[Stored data entries]
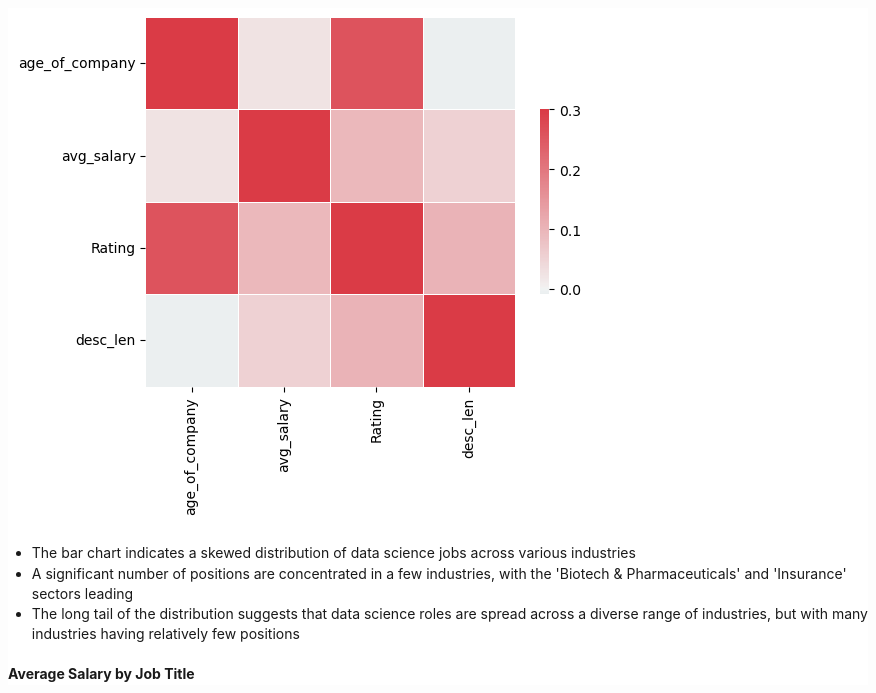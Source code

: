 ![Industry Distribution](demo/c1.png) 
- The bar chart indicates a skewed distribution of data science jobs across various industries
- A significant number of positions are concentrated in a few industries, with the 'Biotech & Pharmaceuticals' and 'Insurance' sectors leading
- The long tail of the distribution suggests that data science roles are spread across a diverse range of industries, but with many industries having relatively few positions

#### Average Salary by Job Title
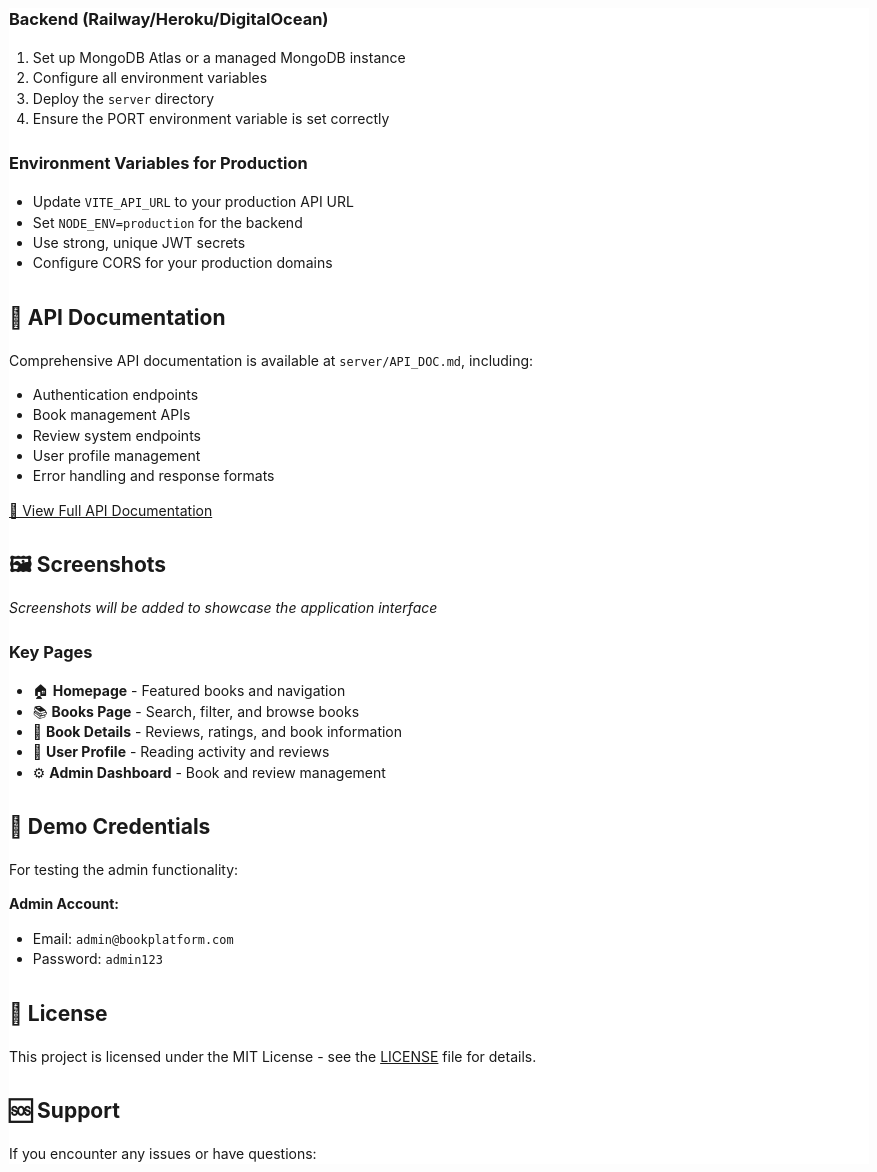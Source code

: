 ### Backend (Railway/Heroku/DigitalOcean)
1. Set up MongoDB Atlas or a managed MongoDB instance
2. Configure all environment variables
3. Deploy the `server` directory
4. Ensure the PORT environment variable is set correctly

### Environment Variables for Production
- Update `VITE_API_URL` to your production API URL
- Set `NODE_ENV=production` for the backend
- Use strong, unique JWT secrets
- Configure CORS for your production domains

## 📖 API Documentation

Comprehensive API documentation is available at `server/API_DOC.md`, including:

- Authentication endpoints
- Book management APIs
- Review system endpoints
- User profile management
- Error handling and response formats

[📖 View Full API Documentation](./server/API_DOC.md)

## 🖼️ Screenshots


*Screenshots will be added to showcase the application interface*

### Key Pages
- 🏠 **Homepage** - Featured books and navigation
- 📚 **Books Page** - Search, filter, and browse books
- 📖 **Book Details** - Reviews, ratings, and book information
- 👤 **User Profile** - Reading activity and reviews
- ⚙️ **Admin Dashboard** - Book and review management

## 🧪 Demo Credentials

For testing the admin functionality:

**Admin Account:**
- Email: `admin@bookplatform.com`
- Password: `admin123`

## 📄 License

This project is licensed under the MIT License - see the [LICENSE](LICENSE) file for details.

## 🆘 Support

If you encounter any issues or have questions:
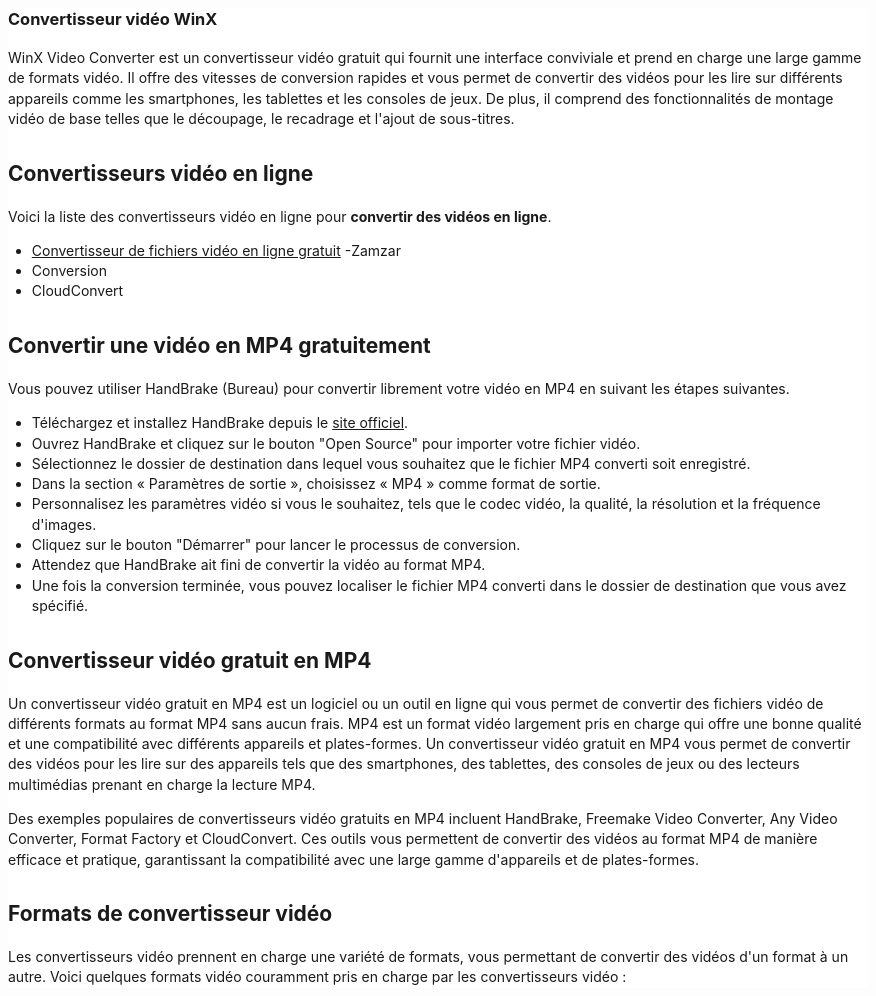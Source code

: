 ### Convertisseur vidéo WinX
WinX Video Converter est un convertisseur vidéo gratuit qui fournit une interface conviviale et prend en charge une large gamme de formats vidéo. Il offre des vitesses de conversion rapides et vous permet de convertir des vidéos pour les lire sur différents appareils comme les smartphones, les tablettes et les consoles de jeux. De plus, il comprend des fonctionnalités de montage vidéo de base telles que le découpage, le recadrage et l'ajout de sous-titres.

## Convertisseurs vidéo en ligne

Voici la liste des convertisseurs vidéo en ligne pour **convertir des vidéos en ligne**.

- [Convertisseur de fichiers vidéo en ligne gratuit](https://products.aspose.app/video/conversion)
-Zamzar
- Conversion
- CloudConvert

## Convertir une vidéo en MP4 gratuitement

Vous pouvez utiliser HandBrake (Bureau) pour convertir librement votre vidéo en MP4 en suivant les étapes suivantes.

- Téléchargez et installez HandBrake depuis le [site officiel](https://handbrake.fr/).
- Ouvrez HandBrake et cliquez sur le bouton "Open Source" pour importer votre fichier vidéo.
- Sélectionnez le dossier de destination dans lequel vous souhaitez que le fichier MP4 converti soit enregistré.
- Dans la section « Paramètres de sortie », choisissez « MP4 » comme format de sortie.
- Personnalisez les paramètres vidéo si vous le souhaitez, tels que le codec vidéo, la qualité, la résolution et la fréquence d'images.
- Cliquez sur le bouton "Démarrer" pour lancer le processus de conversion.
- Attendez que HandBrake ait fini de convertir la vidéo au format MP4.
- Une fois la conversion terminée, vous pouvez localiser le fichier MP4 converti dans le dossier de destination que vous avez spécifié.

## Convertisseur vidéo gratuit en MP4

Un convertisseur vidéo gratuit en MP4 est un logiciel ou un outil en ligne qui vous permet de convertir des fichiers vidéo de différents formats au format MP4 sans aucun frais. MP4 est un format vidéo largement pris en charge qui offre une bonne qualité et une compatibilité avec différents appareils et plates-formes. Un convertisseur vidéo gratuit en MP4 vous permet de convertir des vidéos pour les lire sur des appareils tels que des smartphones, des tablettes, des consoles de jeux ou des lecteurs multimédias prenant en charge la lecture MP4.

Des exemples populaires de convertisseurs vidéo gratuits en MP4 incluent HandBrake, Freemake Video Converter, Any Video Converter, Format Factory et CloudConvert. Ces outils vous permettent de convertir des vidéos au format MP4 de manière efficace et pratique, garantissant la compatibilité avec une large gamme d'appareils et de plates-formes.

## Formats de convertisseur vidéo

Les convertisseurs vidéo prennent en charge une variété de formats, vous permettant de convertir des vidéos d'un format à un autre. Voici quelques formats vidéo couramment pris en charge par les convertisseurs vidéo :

* **What to do**:
Scan the data for lines containing "compatibilité" and copy all of them.

* **Written response**:
Un convertisseur vidéo gratuit en MP4 est un logiciel ou un outil en ligne qui vous permet de convertir des fichiers vidéo de différents formats au format MP4 sans aucun frais. MP4 est un format vidéo largement pris en charge qui offre une bonne qualité et une compatibilité avec différents appareils et plates-formes. Un convertisseur vidéo gratuit en MP4 vous permet de convertir des vidéos pour les lire sur des appareils tels que des smartphones, des tablettes, des consoles de jeux ou des lecteurs multimédias prenant en charge la lecture MP4.
Des exemples populaires de convertisseurs vidéo gratuits en MP4 incluent HandBrake, Freemake Video Converter, Any Video Converter, Format Factory et CloudConvert. Ces outils vous permettent de convertir des vidéos au format MP4 de manière efficace et pratique, garantissant la compatibilité avec une large gamme d'appareils et de plates-formes.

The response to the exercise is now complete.